Go through the records and restate them word for word, omitting images.

- - -

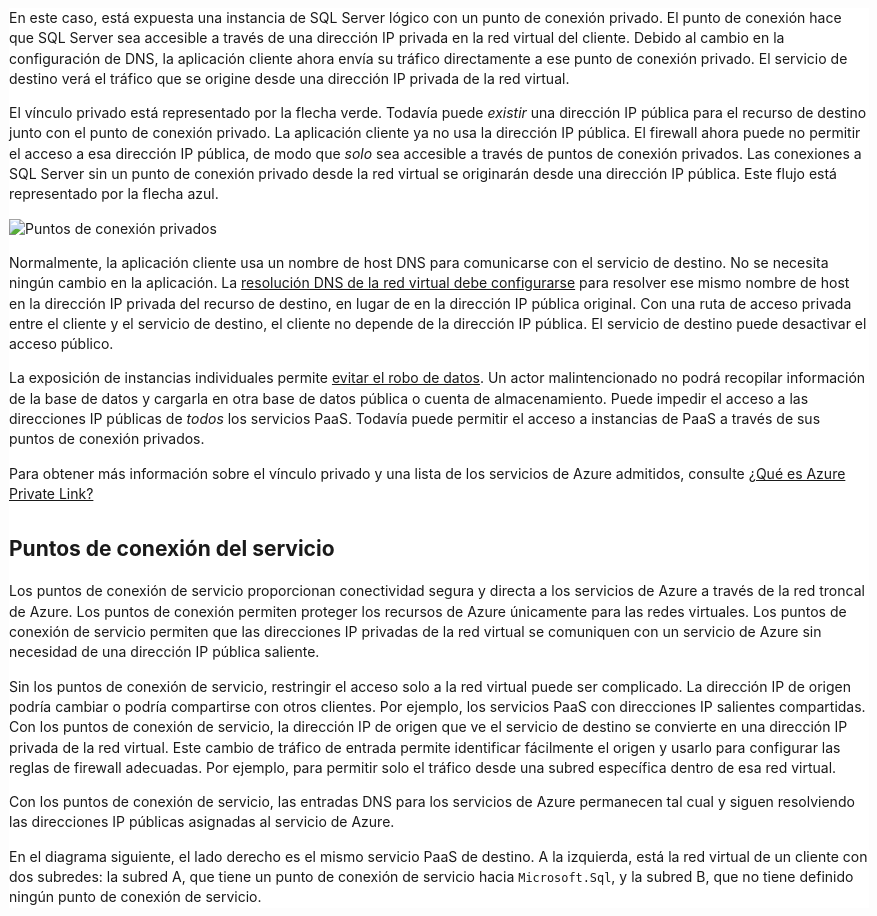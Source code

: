 En este caso, está expuesta una instancia de SQL Server lógico con un punto de conexión privado. El punto de conexión hace que SQL Server sea accesible a través de una dirección IP privada en la red virtual del cliente. Debido al cambio en la configuración de DNS, la aplicación cliente ahora envía su tráfico directamente a ese punto de conexión privado. El servicio de destino verá el tráfico que se origine desde una dirección IP privada de la red virtual. 

El vínculo privado está representado por la flecha verde. Todavía puede _existir_ una dirección IP pública para el recurso de destino junto con el punto de conexión privado. La aplicación cliente ya no usa la dirección IP pública. El firewall ahora puede no permitir el acceso a esa dirección IP pública, de modo que _solo_ sea accesible a través de puntos de conexión privados. Las conexiones a SQL Server sin un punto de conexión privado desde la red virtual se originarán desde una dirección IP pública. Este flujo está representado por la flecha azul.

![Puntos de conexión privados](./media/network-isolation/architecture-private-endpoints.png)

Normalmente, la aplicación cliente usa un nombre de host DNS para comunicarse con el servicio de destino. No se necesita ningún cambio en la aplicación. La [resolución DNS de la red virtual debe configurarse](../private-link/private-endpoint-dns.md) para resolver ese mismo nombre de host en la dirección IP privada del recurso de destino, en lugar de en la dirección IP pública original. Con una ruta de acceso privada entre el cliente y el servicio de destino, el cliente no depende de la dirección IP pública. El servicio de destino puede desactivar el acceso público.

La exposición de instancias individuales permite [evitar el robo de datos](../private-link/private-endpoint-overview.md#network-security-of-private-endpoints). Un actor malintencionado no podrá recopilar información de la base de datos y cargarla en otra base de datos pública o cuenta de almacenamiento. Puede impedir el acceso a las direcciones IP públicas de _todos_ los servicios PaaS. Todavía puede permitir el acceso a instancias de PaaS a través de sus puntos de conexión privados.

Para obtener más información sobre el vínculo privado y una lista de los servicios de Azure admitidos, consulte [¿Qué es Azure Private Link?](../private-link/private-link-overview.md)

## <a name="service-endpoints"></a>Puntos de conexión del servicio

Los puntos de conexión de servicio proporcionan conectividad segura y directa a los servicios de Azure a través de la red troncal de Azure. Los puntos de conexión permiten proteger los recursos de Azure únicamente para las redes virtuales. Los puntos de conexión de servicio permiten que las direcciones IP privadas de la red virtual se comuniquen con un servicio de Azure sin necesidad de una dirección IP pública saliente.

Sin los puntos de conexión de servicio, restringir el acceso solo a la red virtual puede ser complicado. La dirección IP de origen podría cambiar o podría compartirse con otros clientes. Por ejemplo, los servicios PaaS con direcciones IP salientes compartidas. Con los puntos de conexión de servicio, la dirección IP de origen que ve el servicio de destino se convierte en una dirección IP privada de la red virtual. Este cambio de tráfico de entrada permite identificar fácilmente el origen y usarlo para configurar las reglas de firewall adecuadas. Por ejemplo, para permitir solo el tráfico desde una subred específica dentro de esa red virtual.

Con los puntos de conexión de servicio, las entradas DNS para los servicios de Azure permanecen tal cual y siguen resolviendo las direcciones IP públicas asignadas al servicio de Azure.

En el diagrama siguiente, el lado derecho es el mismo servicio PaaS de destino. A la izquierda, está la red virtual de un cliente con dos subredes: la subred A, que tiene un punto de conexión de servicio hacia `Microsoft.Sql`, y la subred B, que no tiene definido ningún punto de conexión de servicio.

- - -

| Solution for this problem |
Source code

: En este caso, está expuesta una instancia de SQL Server lógico con un punto de conexión privado. El punto de conexión hace que SQL Server sea accesible a través de una dirección IP privada en la red virtual del cliente. Debido al cambio en la configuración de DNS, la aplicación cliente ahora envía su tráfico directamente a ese punto de conexión privado. El servicio de destino verá el tráfico que se origine desde una dirección IP privada de la red virtual. 

El vínculo privado está representado por la flecha verde. Todavía puede _existir_ una dirección IP pública para el recurso de destino junto con el punto de conexión privado. La aplicación cliente ya no usa la dirección IP pública. El firewall ahora puede no permitir el acceso a esa dirección IP pública, de modo que _solo_ sea accesible a través de puntos de conexión privados. Las conexiones a SQL Server sin un punto de conexión privado desde la red virtual se originarán desde una dirección IP pública. Este flujo está representado por la flecha azul.

![Puntos de conexión privados](./media/network-isolation/architecture-private-endpoints.png)

Normalmente, la aplicación cliente usa un nombre de host DNS para comunicarse con el servicio de destino. No se necesita ningún cambio en la aplicación. La [resolución DNS de la red virtual debe configurarse](../private-link/private-endpoint-dns.md) para resolver ese mismo nombre de host en la dirección IP privada del recurso de destino, en lugar de en la dirección IP pública original. Con una ruta de acceso privada entre el cliente y el servicio de destino, el cliente no depende de la dirección IP pública. El servicio de destino puede desactivar el acceso público.

La exposición de instancias individuales permite [evitar el robo de datos](../private-link/private-endpoint-overview.md#network-security-of-private-endpoints). Un actor malintencionado no podrá recopilar información de la base de datos y cargarla en otra base de datos pública o cuenta de almacenamiento. Puede impedir el acceso a las direcciones IP públicas de _todos_ los servicios PaaS. Todavía puede permitir el acceso a instancias de PaaS a través de sus puntos de conexión privados.

Para obtener más información sobre el vínculo privado y una lista de los servicios de Azure admitidos, consulte [¿Qué es Azure Private Link?](../private-link/private-link-overview.md)

## <a name="service-endpoints"></a>Puntos de conexión del servicio

Los puntos de conexión de servicio proporcionan conectividad segura y directa a los servicios de Azure a través de la red troncal de Azure. Los puntos de conexión permiten proteger los recursos de Azure únicamente para las redes virtuales. Los puntos de conexión de servicio permiten que las direcciones IP privadas de la red virtual se comuniquen con un servicio de Azure sin necesidad de una dirección IP pública saliente.

Sin los puntos de conexión de servicio, restringir el acceso solo a la red virtual puede ser complicado. La dirección IP de origen podría cambiar o podría compartirse con otros clientes. Por ejemplo, los servicios PaaS con direcciones IP salientes compartidas. Con los puntos de conexión de servicio, la dirección IP de origen que ve el servicio de destino se convierte en una dirección IP privada de la red virtual. Este cambio de tráfico de entrada permite identificar fácilmente el origen y usarlo para configurar las reglas de firewall adecuadas. Por ejemplo, para permitir solo el tráfico desde una subred específica dentro de esa red virtual.

Con los puntos de conexión de servicio, las entradas DNS para los servicios de Azure permanecen tal cual y siguen resolviendo las direcciones IP públicas asignadas al servicio de Azure.

En el diagrama siguiente, el lado derecho es el mismo servicio PaaS de destino. A la izquierda, está la red virtual de un cliente con dos subredes: la subred A, que tiene un punto de conexión de servicio hacia `Microsoft.Sql`, y la subred B, que no tiene definido ningún punto de conexión de servicio.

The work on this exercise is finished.